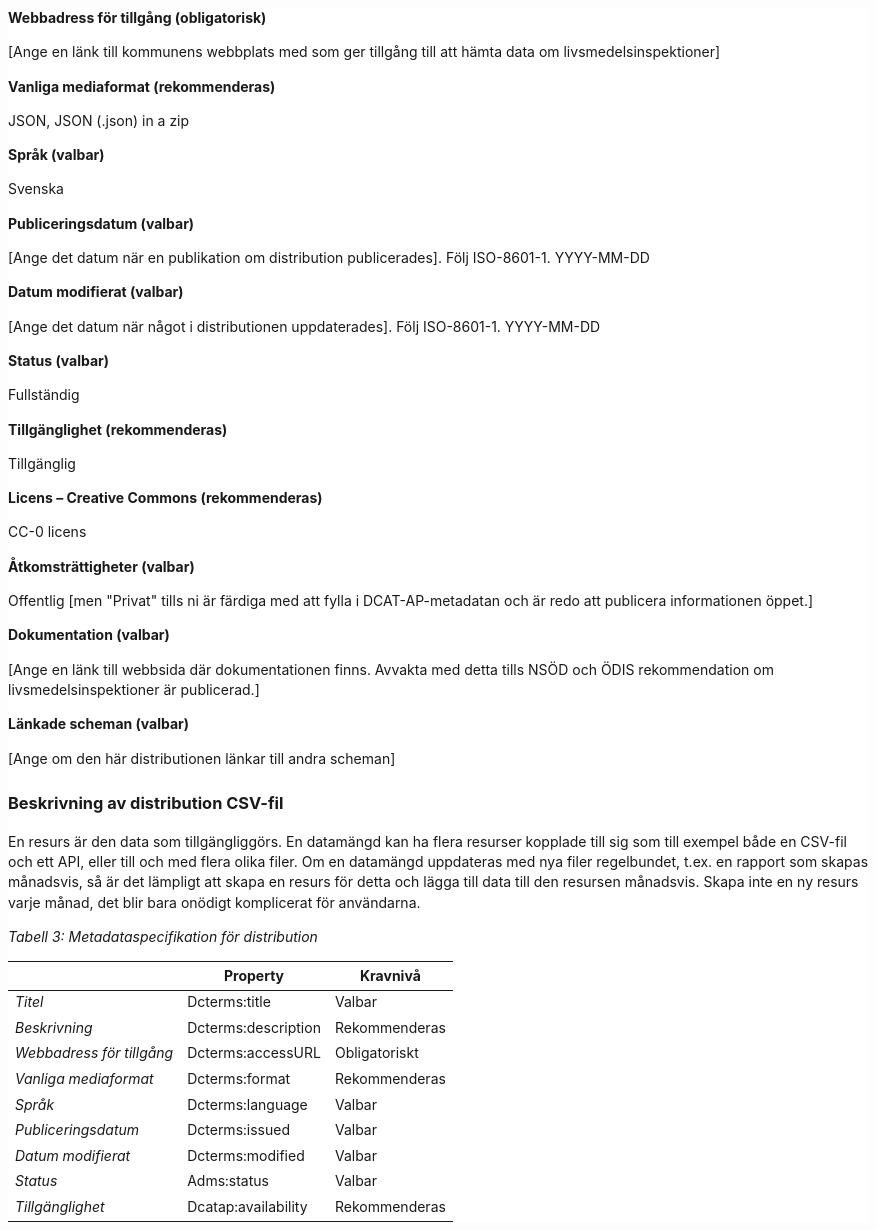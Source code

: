 **Webbadress för tillgång (obligatorisk)**

[Ange en länk till kommunens webbplats med som ger tillgång till att hämta data om livsmedelsinspektioner]

**Vanliga mediaformat (rekommenderas)**

JSON, JSON (.json) in a zip

**Språk (valbar)**

Svenska

**Publiceringsdatum (valbar)**

[Ange det datum när en publikation om distribution publicerades]. Följ ISO-8601-1. YYYY-MM-DD

**Datum modifierat (valbar)**

[Ange det datum när något i distributionen uppdaterades]. Följ ISO-8601-1. YYYY-MM-DD

**Status (valbar)**

Fullständig

**Tillgänglighet (rekommenderas)**

Tillgänglig

**Licens – Creative Commons (rekommenderas)**

CC-0 licens

**Åtkomsträttigheter (valbar)**

Offentlig [men &quot;Privat&quot; tills ni är färdiga med att fylla i DCAT-AP-metadatan och är redo att publicera informationen öppet.]

**Dokumentation (valbar)**

[Ange en länk till webbsida där dokumentationen finns. Avvakta med detta tills NSÖD och ÖDIS rekommendation om livsmedelsinspektioner är publicerad.]

**Länkade scheman (valbar)**

[Ange om den här distributionen länkar till andra scheman]

### Beskrivning av distribution CSV-fil

En resurs är den data som tillgängliggörs. En datamängd kan ha flera resurser kopplade till sig som till exempel både en CSV-fil och ett API, eller till och med flera olika filer. Om en datamängd uppdateras med nya filer regelbundet, t.ex. en rapport som skapas månadsvis, så är det lämpligt att skapa en resurs för detta och lägga till data till den resursen månadsvis. Skapa inte en ny resurs varje månad, det blir bara onödigt komplicerat för användarna.

_Tabell 3: Metadataspecifikation för distribution_

| | **Property** | **Kravnivå** |
| --- | --- | --- |
| _Titel_ | Dcterms:title | Valbar |
| _Beskrivning_ | Dcterms:description | Rekommenderas |
| _Webbadress för tillgång_ | Dcterms:accessURL | Obligatoriskt |
| _Vanliga mediaformat_ | Dcterms:format | Rekommenderas |
| _Språk_ | Dcterms:language | Valbar |
| _Publiceringsdatum_ | Dcterms:issued | Valbar |
| _Datum modifierat_ | Dcterms:modified | Valbar |
| _Status_ | Adms:status | Valbar |
| _Tillgänglighet_ | Dcatap:availability | Rekommenderas |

-.-.-

▶ _WHAT THE TASK ASKS_: Answer with the count alone: how many lines in the data above have "Ange" in them?

▶ _EXERCISE RESULT_: 5